Across the world, access to abortion was a contested topic after the war. In Japan, when the Red Army crossed the border into Manchuria and declared war on Japan, many Japanese women were raped and left pregnant. At the time, abortion was a crime in Japan, but the government set up secret abortion clinics for women to seek medical access. In a similar vein, Soviet doctors wanted to provide women with safe abortions, as a result of the massive postwar demobilization that increased sexual encounters and spread venereal diseases amongst the population. Although the procedure was banned, doctors performed abortions privately on women in need, even though at times the procedure was fatal. Prior to pushing for legalization, Kovrigina was an active participant in Cold War-related attacks on Soviet medicine and condemned doctors for performing secret abortions and receiving compensation for the procedures. After an investigation of the Leningrad Institute for Gynecology and Obstetrics, countless doctors were fired or demoted and hindered any discussion of “doctor’s discretion as the solution for postwar abortion surveillance” (p. 85). Doctors attempted to provide women with healthcare and abortion access after the war, but consequences were met as a result of disobeying the law.
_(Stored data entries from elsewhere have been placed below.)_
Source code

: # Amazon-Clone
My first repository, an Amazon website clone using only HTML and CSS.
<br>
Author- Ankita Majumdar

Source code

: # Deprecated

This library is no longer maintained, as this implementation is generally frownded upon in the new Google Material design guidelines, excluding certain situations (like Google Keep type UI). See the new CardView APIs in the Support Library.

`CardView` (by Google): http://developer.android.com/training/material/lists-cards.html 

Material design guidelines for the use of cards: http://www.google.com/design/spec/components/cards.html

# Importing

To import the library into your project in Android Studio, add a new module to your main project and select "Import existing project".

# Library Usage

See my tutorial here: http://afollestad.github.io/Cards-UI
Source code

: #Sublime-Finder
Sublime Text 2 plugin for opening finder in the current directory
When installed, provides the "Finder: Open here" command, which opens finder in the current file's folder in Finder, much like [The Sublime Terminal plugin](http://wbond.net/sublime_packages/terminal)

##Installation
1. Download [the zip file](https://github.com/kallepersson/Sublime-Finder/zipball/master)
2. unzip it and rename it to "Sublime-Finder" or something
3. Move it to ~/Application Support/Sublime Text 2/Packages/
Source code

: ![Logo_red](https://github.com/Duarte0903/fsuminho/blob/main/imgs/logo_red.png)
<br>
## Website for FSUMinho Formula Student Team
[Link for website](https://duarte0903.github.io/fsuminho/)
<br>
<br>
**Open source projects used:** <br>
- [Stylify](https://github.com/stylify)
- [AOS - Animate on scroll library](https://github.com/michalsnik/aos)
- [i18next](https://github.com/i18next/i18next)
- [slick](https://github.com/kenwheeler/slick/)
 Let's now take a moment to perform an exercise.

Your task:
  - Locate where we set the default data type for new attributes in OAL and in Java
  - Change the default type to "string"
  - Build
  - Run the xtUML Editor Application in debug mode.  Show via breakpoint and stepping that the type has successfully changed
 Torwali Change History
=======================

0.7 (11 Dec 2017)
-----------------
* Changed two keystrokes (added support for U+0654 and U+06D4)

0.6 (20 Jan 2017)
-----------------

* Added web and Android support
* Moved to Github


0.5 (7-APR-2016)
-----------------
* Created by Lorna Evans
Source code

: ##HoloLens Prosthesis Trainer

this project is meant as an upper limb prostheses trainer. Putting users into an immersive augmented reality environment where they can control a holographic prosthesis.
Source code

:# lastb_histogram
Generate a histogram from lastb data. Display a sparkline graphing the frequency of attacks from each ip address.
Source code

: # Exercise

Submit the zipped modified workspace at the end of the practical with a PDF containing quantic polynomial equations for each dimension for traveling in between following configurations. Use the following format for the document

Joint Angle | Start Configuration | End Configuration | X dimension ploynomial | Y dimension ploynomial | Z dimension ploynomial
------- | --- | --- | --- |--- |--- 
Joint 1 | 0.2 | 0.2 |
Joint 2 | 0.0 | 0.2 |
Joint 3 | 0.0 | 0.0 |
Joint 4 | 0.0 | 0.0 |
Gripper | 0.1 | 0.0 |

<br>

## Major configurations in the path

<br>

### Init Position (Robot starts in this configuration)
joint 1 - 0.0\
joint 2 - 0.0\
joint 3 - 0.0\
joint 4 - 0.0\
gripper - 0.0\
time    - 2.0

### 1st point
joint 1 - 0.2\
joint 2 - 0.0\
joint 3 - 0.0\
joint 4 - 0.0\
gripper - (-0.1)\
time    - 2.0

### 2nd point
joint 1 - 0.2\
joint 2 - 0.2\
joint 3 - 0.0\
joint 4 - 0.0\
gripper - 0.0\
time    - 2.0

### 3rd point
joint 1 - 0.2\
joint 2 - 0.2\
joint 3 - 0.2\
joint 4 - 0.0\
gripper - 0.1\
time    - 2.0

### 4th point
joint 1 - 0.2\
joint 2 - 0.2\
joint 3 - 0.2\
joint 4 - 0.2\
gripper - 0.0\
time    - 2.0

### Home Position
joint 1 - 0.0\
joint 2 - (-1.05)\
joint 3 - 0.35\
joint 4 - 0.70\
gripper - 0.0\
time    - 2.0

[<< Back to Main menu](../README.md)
Depending on the cultural context, the right to an abortion has been used as leverage by politicians who desire to seek a certain outcome. As Nakachi presents in the book, the Soviet Union permitted legal abortions, depending on the state’s intended population outcome and stance on a woman’s legal rights. Nakachi’s book is a crucial read for those interested in the Soviet Union, and for those seeking to contextualize the evolution of abortion politics across nations. The legal grounds for abortion access were set in the twentieth century and as political conservatism is on the rise, leading most recently to the US Supreme Court suspending abortion access in overruling Roe v. Wade, it is vital to understand the historical legacy of how governments rationalized the passage of abortion access in the first place.